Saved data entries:
┏━━
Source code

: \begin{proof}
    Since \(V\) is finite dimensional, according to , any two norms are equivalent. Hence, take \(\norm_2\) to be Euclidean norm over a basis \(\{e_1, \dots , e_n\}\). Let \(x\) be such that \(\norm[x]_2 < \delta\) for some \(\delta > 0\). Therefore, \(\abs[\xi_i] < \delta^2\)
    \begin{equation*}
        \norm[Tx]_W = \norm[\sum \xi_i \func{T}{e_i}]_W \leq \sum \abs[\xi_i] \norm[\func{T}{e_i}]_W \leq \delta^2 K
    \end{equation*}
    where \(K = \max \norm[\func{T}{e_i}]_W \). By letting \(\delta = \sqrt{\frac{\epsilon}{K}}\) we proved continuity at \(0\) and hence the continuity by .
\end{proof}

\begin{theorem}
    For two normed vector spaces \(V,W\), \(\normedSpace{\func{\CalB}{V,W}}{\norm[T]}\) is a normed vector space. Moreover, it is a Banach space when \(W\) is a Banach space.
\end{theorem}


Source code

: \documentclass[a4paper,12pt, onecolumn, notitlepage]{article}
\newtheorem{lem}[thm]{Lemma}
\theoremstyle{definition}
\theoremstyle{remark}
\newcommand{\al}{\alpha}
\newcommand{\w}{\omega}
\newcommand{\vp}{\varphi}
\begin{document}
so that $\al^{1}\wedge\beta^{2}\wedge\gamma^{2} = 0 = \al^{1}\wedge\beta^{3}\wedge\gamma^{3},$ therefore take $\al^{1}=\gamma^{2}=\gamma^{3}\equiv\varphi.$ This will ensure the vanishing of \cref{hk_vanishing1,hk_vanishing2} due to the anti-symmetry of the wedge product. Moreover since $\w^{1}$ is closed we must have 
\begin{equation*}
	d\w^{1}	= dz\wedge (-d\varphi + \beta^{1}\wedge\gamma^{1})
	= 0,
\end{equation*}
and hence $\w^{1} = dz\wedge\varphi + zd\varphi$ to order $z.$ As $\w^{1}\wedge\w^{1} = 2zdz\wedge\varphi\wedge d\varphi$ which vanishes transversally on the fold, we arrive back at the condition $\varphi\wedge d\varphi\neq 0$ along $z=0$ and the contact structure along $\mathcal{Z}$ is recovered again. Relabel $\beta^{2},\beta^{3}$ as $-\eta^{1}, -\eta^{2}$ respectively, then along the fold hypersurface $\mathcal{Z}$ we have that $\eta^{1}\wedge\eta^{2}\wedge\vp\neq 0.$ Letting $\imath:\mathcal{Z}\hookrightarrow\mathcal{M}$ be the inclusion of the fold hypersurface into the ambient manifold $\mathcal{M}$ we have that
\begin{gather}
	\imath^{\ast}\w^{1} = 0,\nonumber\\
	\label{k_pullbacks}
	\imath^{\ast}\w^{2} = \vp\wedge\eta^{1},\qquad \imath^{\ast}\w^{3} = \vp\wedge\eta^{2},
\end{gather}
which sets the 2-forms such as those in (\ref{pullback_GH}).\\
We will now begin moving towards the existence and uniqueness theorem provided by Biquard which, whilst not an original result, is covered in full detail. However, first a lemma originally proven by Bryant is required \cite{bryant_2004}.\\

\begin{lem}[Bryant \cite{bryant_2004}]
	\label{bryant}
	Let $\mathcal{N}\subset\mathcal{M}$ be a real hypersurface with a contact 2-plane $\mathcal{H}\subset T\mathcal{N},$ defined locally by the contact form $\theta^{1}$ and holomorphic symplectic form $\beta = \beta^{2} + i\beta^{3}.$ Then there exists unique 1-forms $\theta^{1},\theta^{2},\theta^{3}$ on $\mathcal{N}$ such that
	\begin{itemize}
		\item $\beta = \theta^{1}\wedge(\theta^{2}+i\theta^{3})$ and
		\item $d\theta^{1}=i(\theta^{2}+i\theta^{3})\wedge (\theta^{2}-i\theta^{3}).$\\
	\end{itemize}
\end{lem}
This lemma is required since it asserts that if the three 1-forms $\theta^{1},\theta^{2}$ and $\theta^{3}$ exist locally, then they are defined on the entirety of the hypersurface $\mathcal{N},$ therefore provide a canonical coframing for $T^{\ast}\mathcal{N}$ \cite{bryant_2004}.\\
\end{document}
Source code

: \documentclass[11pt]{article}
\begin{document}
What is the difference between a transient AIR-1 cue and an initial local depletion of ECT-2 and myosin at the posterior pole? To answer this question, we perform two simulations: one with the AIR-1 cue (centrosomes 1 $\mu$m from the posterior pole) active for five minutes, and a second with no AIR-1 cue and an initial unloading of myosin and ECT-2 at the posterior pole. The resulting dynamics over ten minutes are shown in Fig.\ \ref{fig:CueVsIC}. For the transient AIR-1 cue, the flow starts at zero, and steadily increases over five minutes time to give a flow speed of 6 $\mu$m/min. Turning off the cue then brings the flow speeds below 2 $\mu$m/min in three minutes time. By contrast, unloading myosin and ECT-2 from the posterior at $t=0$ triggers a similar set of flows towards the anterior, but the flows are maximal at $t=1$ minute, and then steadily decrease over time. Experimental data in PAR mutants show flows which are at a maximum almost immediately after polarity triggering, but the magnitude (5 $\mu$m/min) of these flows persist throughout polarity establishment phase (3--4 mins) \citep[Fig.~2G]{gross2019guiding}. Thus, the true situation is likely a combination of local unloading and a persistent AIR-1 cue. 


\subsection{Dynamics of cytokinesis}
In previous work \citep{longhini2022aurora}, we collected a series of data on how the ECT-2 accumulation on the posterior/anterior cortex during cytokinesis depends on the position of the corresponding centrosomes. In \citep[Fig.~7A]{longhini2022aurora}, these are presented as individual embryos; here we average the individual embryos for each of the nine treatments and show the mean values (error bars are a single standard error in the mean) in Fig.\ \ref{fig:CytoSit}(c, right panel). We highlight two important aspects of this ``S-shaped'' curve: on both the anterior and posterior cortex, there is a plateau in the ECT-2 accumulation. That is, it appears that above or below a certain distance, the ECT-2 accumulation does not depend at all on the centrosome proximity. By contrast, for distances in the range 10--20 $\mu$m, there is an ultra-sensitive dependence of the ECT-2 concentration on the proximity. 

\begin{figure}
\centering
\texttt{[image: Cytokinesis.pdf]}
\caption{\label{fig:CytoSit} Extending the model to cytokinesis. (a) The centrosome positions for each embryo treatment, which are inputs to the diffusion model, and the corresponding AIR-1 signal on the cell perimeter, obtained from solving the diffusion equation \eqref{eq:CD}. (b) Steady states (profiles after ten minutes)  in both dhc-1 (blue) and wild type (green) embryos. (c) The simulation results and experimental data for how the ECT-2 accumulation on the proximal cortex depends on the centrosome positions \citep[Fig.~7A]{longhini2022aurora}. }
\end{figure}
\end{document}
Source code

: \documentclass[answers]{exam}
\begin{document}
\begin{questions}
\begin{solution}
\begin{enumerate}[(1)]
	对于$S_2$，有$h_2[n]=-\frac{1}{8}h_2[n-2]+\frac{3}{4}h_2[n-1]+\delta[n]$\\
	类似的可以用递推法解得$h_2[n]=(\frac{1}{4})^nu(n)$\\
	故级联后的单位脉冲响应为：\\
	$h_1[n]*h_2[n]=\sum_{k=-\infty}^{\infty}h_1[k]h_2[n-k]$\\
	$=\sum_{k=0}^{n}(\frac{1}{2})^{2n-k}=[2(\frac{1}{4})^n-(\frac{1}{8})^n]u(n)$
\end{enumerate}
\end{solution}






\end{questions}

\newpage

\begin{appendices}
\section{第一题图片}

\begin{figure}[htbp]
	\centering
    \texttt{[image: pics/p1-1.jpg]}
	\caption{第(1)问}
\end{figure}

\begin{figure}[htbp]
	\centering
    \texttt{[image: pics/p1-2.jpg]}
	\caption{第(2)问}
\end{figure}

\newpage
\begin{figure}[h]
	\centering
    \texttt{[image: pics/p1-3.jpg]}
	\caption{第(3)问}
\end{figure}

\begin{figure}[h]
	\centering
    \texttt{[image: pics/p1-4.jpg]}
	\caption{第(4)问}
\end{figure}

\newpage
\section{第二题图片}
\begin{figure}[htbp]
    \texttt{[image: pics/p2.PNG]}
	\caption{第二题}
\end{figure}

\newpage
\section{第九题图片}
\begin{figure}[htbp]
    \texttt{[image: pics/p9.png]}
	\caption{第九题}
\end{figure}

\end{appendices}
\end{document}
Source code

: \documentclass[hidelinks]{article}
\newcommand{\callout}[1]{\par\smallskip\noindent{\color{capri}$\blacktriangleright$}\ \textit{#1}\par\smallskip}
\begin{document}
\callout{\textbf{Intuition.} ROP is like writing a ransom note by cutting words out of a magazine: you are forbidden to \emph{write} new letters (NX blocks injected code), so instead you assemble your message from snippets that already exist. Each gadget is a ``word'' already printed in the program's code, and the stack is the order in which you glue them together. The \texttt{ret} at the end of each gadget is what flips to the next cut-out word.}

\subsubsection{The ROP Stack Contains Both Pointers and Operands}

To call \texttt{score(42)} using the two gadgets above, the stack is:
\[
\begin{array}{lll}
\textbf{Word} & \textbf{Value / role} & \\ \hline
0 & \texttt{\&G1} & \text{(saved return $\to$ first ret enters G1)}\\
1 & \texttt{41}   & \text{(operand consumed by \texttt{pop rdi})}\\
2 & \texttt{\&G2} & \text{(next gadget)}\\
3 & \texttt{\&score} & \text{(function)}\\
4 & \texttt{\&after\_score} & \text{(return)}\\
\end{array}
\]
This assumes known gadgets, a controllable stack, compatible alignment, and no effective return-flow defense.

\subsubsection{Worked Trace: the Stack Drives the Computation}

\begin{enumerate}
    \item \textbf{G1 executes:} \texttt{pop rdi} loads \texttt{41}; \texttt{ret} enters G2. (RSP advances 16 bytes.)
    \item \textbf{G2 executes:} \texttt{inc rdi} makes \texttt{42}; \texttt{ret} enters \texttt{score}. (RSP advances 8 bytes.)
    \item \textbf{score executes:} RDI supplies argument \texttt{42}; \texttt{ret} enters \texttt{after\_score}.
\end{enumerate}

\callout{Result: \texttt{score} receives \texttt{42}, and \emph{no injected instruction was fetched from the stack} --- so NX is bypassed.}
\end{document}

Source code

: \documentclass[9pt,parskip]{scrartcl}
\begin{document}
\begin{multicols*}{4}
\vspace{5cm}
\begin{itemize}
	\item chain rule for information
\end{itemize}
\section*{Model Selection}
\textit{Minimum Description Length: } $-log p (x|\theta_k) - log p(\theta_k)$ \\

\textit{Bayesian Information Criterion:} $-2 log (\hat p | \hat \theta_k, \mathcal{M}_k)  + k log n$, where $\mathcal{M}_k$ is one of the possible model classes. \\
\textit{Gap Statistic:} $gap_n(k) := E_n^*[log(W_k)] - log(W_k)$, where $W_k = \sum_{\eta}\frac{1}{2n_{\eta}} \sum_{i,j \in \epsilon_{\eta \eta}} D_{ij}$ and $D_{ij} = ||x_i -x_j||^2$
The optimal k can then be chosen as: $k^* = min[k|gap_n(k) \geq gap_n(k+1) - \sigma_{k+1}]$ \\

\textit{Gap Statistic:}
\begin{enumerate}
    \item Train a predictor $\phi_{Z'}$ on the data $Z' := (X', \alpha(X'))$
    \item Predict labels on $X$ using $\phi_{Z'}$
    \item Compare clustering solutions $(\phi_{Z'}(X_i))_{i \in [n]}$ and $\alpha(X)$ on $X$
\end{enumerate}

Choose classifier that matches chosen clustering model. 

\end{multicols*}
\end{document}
┗━━
Task objective:
All lines of the data above that include the word "advances" must be shown.

Completed task:
    \item \textbf{G1 executes:} \texttt{pop rdi} loads \texttt{41}; \texttt{ret} enters G2. (RSP advances 16 bytes.)
    \item \textbf{G2 executes:} \texttt{inc rdi} makes \texttt{42}; \texttt{ret} enters \texttt{score}. (RSP advances 8 bytes.)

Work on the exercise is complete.